Troubleshooting

CUDA out of memory (OOM)

Symptoms: torch.cuda.OutOfMemoryError during training or data generation.

Fixes (try in order):

  1. Reduce batch_size in RunCFG (halving it roughly halves peak VRAM usage).

  2. Disable torch.backends.cudnn.benchmark = True — it allocates extra workspace.

  3. Set autocast = True in RunCFG to use float16 during the forward pass, which cuts activation memory roughly in half.

  4. Reduce prefetch in MemmapNoiseSampler (each prefetch slot holds a full batch on the GPU).

  5. If using ResNet-101 or ResNet-152, switch to ResNet-50 (backend_resnet_size=50).

torch.compile / Dynamo errors

Symptoms: Errors containing torch._dynamo, graph break, or TorchDynamoException at the start of training.

Fixes:

  • Set torch._dynamo.config.verbose = True temporarily to identify the break point.

  • Ensure the model is moved to device before calling torch.compile.

  • Use dynamic=True in the compile call if batch size varies between training and validation.

  • As a last resort, remove torch.compile for debugging — the uncompiled model is functionally identical.

lalsuite or pycbc import errors

Symptoms: ModuleNotFoundError: No module named 'lal' or similar at import.

Fix: LALSuite and PyCBC are optional dependencies not installed by default. Install them via conda (strongly recommended over pip):

conda install -c conda-forge lalsuite pycbc

Or via pip (may fail on some systems):

pip install sage-gw[lal]

These are only required for waveform validation against LALSuite and for PyCBC benchmarking. Core training does not need them.

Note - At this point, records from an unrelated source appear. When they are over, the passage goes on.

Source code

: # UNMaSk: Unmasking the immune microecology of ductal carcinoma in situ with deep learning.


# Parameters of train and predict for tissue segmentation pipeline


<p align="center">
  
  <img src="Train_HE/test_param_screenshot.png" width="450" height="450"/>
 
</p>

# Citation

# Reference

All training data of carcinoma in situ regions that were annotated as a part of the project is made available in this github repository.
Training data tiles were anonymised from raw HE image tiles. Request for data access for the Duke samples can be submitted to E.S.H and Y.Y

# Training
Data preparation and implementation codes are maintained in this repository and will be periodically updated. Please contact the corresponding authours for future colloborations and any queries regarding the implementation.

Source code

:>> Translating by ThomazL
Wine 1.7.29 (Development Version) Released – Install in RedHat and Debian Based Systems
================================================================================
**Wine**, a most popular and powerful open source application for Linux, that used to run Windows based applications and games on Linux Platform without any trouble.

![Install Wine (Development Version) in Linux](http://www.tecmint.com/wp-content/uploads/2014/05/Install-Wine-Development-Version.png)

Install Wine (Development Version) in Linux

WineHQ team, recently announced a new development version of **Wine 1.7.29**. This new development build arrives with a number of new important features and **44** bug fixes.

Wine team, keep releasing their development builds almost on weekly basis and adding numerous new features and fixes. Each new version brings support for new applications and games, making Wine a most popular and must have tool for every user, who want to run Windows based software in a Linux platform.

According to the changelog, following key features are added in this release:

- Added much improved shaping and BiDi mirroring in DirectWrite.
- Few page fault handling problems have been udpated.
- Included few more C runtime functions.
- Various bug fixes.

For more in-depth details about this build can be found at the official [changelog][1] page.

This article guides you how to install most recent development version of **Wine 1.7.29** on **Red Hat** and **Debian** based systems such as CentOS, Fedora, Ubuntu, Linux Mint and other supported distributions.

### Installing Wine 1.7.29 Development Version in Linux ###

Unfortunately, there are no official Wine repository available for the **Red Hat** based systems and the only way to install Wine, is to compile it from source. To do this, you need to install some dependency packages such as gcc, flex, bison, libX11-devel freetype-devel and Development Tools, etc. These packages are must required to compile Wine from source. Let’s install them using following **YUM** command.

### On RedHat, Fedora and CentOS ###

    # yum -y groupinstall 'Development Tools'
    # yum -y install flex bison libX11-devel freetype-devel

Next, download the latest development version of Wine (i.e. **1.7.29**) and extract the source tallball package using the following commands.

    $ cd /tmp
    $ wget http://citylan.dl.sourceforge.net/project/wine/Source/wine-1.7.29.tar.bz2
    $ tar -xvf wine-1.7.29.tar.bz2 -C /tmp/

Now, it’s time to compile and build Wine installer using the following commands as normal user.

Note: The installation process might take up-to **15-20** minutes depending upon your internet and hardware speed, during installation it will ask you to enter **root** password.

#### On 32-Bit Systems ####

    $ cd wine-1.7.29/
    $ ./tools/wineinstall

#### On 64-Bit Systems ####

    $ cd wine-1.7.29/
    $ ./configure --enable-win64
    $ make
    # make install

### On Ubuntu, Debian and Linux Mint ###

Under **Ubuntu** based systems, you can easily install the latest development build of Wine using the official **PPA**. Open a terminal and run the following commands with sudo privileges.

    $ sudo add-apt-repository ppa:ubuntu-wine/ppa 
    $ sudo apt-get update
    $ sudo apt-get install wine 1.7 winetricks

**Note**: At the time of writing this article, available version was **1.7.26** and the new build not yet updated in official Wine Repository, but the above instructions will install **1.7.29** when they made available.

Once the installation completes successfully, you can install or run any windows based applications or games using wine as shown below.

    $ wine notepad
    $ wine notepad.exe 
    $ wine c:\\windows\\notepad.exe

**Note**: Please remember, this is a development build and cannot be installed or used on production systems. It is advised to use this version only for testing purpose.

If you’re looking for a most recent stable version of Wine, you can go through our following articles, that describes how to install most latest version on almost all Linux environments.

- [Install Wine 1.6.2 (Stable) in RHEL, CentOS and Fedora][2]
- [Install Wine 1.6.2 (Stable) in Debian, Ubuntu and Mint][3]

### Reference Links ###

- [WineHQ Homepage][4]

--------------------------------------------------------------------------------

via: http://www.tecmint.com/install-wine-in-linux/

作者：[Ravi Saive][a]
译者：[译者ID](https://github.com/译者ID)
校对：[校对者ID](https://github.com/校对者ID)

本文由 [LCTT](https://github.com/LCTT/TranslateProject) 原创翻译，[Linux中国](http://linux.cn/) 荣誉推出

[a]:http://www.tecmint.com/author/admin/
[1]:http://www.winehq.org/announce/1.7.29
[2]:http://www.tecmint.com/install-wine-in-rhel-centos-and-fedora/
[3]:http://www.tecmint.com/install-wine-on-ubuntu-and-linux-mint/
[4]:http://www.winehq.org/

Data download timeouts or failures

Symptoms: TimeoutError, ConnectionError, or partial downloads from GWOSC.

Fixes:

  • Increase max_download_retries and retry_delay in DataReleaseDownloader.

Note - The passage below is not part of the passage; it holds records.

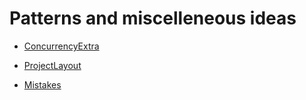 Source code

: # Patterns and miscelleneous ideas

* [ConcurrencyExtra](ConcurrencyExtra.md)


* [ProjectLayout](ProjectLayout.md)
* [Mistakes](Mistakes.md)
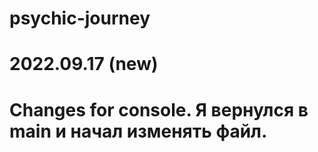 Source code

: # psychic-journey

# 2022.09.17 (new)

# Changes for console. Я вернулся в main и начал изменять файл.
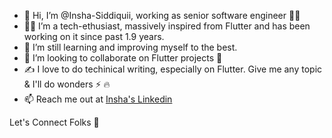 - 👋 Hi, I’m @Insha-Siddiquii, working as senior software engineer :woman_technologist:
- :woman_office_worker: I’m a tech-ethusiast, massively inspired from Flutter and has been working on it since past 1.9 years.
- 🌱 I’m still learning and improving myself to the best. 
- :handshake: I’m looking to collaborate on Flutter projects :raised_hands:
- :writing_hand: I love to do techinical writing, especially on Flutter. Give me any topic & I'll do wonders :zap: :fire:
- 📫 Reach me out at <a href='https://www.linkedin.com/in/insha-siddiqui-8b1159ba/'> Insha's Linkedin</a>

Let's Connect Folks :cherry_blossom:

<!---
Insha-Siddiquii/Insha-Siddiquii is a ✨ special ✨ repository because its `README.md` (this file) appears on your GitHub profile.
You can click the Preview link to take a look at your changes.
--->
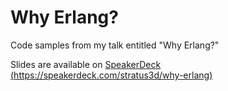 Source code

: Why Erlang?
===========

Code samples from my talk entitled "Why Erlang?"

Slides are available on [SpeakerDeck (https://speakerdeck.com/stratus3d/why-erlang)][1]

[1]: https://speakerdeck.com/stratus3d/why-erlang
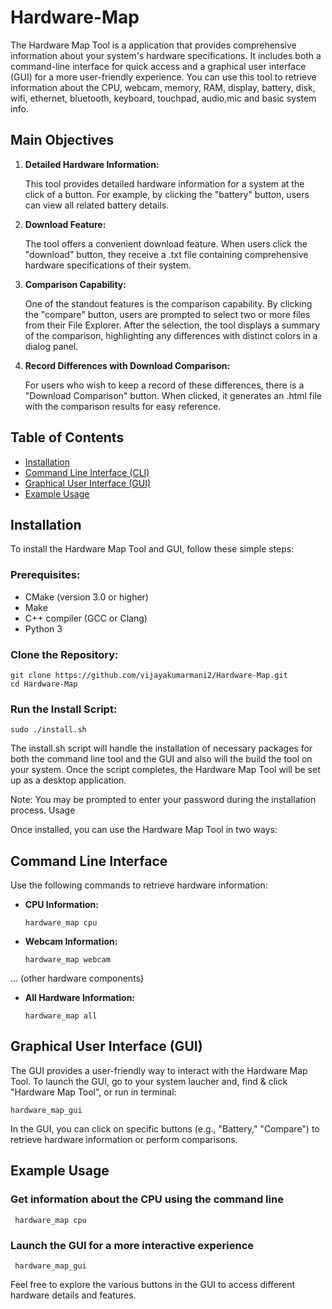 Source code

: # Hardware-Map

The Hardware Map Tool is a application that provides comprehensive information about your system's hardware specifications. It includes both a command-line interface for quick access and a graphical user interface (GUI) for a more user-friendly experience. You can use this tool to retrieve information about the CPU, webcam, memory, RAM, display, battery, disk, wifi, ethernet, bluetooth, keyboard, touchpad, audio,mic and basic system info.

## Main Objectives

1. **Detailed Hardware Information:**
   
   This tool provides detailed hardware information for a system at the click of a button. For example, by clicking the "battery" button, users can view all related battery details.

2. **Download Feature:**
   
   The tool offers a convenient download feature. When users click the "download" button, they receive a .txt file containing comprehensive hardware specifications of their system.

3. **Comparison Capability:**
   
   One of the standout features is the comparison capability. By clicking the "compare" button, users are prompted to select two or more files from their File Explorer. After the selection, the tool displays a summary of the comparison, highlighting any differences with distinct colors in a dialog panel.

4. **Record Differences with Download Comparison:**
   
   For users who wish to keep a record of these differences, there is a "Download Comparison" button. When clicked, it generates an .html file with the comparison results for easy reference.

## Table of Contents
- [Installation](#installation)
- [Command Line Interface (CLI)](#command-line-interface)
- [Graphical User Interface (GUI)](#graphical-user-interface-gui)
- [Example Usage](#example-usage)

## Installation

To install the Hardware Map Tool and GUI, follow these simple steps:

### Prerequisites:

- CMake (version 3.0 or higher)
- Make
- C++ compiler (GCC or Clang)
- Python 3

### Clone the Repository:

    git clone https://github.com/vijayakumarmani2/Hardware-Map.git
    cd Hardware-Map

### Run the Install Script:

    sudo ./install.sh


The install.sh script will handle the installation of necessary packages for both the command line tool and the GUI and also will the build the tool on your system. Once the script completes, the Hardware Map Tool will be set up as a desktop application.

Note: You may be prompted to enter your password during the installation process.
Usage


Once installed, you can use the Hardware Map Tool in two ways:

## Command Line Interface

Use the following commands to retrieve hardware information:

   - **CPU Information:**

         hardware_map cpu

   - **Webcam Information:**

         hardware_map webcam

   ... (other hardware components)

   - **All Hardware Information:**
 
         hardware_map all

## Graphical User Interface (GUI)

The GUI provides a user-friendly way to interact with the Hardware Map Tool. To launch the GUI, go to your system laucher and, find & click "Hardware Map Tool", or run in terminal:

    hardware_map_gui


In the GUI, you can click on specific buttons (e.g., "Battery," "Compare") to retrieve hardware information or perform comparisons.


## Example Usage

### Get information about the CPU using the command line
     hardware_map cpu

### Launch the GUI for a more interactive experience
     hardware_map_gui

Feel free to explore the various buttons in the GUI to access different hardware details and features.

  • Run from a cluster node with a stable network connection — GWOSC data is large (O3b is ~several TB).

  • Check GWOSC status at gwosc.org for service outages.

  • If a segment fails repeatedly, use auto_clean_empty_timelines=True in TimelineQuery to skip it.

NaN losses during training

Symptoms: Loss becomes nan after a few batches.

Fixes (try in order):

  1. Lower the learning rate (e.g. lr=1e-4 instead of 2e-4).

  2. Verify gradient clipping is active — cfg.clip_norm should be 1.0.

  3. Check that autocast and GradScaler are both enabled or both disabled — mixing states can cause scale underflow.

  4. Temporarily set torch.autograd.set_detect_anomaly(True) to find which operation produces the NaN.

  5. Inspect the noise data: a corrupt .bin file can produce all-zero or all-inf frames. Re-run the download step for affected segments.

Low GPU utilisation during training

Symptoms: nvidia-smi shows GPU at < 50% utilisation.

Fixes:

  • Increase prefetch in MemmapNoiseSampler (default 8 is usually sufficient, but disk-bound machines may need more).

  • Ensure num_workers is set in DataReleaseDownloader for parallel downloads.

  • Compile the model with torch.compile(mode="max-autotune") — the first epoch will be slow during kernel tuning, but steady-state throughput improves significantly afterwards.

  • Move the .bin data files to a fast local SSD rather than a network filesystem.

Checkpoint fails to load

Symptoms: KeyError or RuntimeError when restoring from a checkpoint.

Common causes and fixes:

  • Model architecture mismatch — the checkpoint was saved with a different backend_resnet_size or norm_type. Rebuild the model with the same parameters before loading.

  • Compiled vs. uncompiled state dicttorch.compile wraps the model in a _orig_mod prefix. Load with strict=False or unwrap with model._orig_mod if mixing compiled and uncompiled saves.

  • Scaler state missing — checkpoints saved before the scaler fix (see changelog v0.1.0) will not have a scaler key. Pass strict=False or set scaler=None and reinitialise.